REQUIRED WORK: Print exactly what the entries say, line by line, from the first line down to the one with "coefficients and fractions]", inclusive.

[Records drawn from a dataset]
***

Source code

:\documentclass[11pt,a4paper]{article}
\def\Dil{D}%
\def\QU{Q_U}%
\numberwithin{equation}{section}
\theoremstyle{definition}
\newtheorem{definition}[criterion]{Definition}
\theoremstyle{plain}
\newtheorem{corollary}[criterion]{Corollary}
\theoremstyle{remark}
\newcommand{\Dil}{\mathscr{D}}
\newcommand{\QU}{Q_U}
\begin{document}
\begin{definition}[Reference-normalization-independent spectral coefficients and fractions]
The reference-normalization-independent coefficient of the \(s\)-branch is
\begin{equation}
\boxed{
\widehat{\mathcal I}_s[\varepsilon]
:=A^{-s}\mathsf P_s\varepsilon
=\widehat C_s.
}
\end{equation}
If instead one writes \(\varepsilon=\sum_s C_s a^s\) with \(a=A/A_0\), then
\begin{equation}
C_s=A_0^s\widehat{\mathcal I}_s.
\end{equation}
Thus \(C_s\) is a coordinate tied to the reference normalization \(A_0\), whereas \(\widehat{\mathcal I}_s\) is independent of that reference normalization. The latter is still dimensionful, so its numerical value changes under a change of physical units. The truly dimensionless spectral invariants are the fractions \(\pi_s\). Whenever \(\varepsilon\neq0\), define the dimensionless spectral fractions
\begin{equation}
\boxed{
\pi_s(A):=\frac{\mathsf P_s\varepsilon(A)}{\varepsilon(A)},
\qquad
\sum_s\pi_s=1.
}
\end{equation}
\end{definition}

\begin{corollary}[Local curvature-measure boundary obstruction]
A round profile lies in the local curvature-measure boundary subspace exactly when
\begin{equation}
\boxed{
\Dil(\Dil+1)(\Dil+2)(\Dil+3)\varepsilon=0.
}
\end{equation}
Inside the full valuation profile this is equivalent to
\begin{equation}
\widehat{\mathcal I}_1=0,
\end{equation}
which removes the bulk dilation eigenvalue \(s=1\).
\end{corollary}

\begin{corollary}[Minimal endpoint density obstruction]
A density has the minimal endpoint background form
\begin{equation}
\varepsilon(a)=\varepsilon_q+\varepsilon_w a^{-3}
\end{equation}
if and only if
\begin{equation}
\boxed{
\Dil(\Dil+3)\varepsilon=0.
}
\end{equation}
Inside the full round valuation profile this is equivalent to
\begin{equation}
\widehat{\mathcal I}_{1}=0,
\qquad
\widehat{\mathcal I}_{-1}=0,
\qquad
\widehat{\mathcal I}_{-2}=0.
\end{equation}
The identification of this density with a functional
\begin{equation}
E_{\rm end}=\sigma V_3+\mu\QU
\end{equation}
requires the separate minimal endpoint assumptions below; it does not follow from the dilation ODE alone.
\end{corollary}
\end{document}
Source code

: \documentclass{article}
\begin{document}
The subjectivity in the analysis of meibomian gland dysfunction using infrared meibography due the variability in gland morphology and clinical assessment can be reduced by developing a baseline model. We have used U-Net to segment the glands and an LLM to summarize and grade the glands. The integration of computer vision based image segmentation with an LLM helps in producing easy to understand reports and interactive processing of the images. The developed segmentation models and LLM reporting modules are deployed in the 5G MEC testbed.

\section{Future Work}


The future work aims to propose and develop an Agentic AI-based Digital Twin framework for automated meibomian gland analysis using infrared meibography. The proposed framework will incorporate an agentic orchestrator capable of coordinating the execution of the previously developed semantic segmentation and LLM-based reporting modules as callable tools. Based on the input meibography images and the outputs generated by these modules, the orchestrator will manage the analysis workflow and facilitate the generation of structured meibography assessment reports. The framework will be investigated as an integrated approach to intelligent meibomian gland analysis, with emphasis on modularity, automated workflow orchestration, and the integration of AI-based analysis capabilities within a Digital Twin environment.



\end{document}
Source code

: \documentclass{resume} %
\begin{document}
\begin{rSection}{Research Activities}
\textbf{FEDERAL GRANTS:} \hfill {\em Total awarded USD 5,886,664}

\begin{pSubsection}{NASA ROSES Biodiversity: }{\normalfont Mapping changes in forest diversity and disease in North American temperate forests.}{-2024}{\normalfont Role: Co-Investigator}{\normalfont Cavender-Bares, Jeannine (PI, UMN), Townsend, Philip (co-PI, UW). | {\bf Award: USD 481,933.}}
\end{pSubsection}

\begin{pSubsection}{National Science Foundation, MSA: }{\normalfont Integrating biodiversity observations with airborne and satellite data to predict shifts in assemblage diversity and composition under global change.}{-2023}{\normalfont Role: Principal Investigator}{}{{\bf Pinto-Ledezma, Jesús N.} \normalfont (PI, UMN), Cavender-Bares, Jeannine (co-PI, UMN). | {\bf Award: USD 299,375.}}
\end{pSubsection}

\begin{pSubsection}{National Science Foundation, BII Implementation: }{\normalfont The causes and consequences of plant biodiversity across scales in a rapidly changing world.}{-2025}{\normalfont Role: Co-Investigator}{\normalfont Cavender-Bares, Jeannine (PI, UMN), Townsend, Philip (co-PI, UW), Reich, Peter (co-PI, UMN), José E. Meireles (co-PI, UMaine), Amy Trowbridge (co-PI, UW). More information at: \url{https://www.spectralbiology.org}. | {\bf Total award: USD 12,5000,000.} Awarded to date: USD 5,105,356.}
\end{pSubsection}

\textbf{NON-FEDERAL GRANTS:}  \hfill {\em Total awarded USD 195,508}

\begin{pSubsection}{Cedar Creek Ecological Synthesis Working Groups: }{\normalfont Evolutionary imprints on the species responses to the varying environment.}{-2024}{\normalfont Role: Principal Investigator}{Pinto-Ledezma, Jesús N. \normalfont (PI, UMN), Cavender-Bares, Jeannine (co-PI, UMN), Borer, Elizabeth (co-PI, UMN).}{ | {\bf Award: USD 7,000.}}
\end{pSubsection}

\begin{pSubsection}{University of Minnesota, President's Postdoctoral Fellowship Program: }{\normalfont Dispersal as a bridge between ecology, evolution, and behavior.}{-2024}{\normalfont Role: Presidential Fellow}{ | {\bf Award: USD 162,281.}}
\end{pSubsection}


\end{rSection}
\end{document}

***

RESULT FOR THIS TASK:
Source code

:\documentclass[11pt,a4paper]{article}
\def\Dil{D}%
\def\QU{Q_U}%
\numberwithin{equation}{section}
\theoremstyle{definition}
\newtheorem{definition}[criterion]{Definition}
\theoremstyle{plain}
\newtheorem{corollary}[criterion]{Corollary}
\theoremstyle{remark}
\newcommand{\Dil}{\mathscr{D}}
\newcommand{\QU}{Q_U}
\begin{document}
\begin{definition}[Reference-normalization-independent spectral coefficients and fractions]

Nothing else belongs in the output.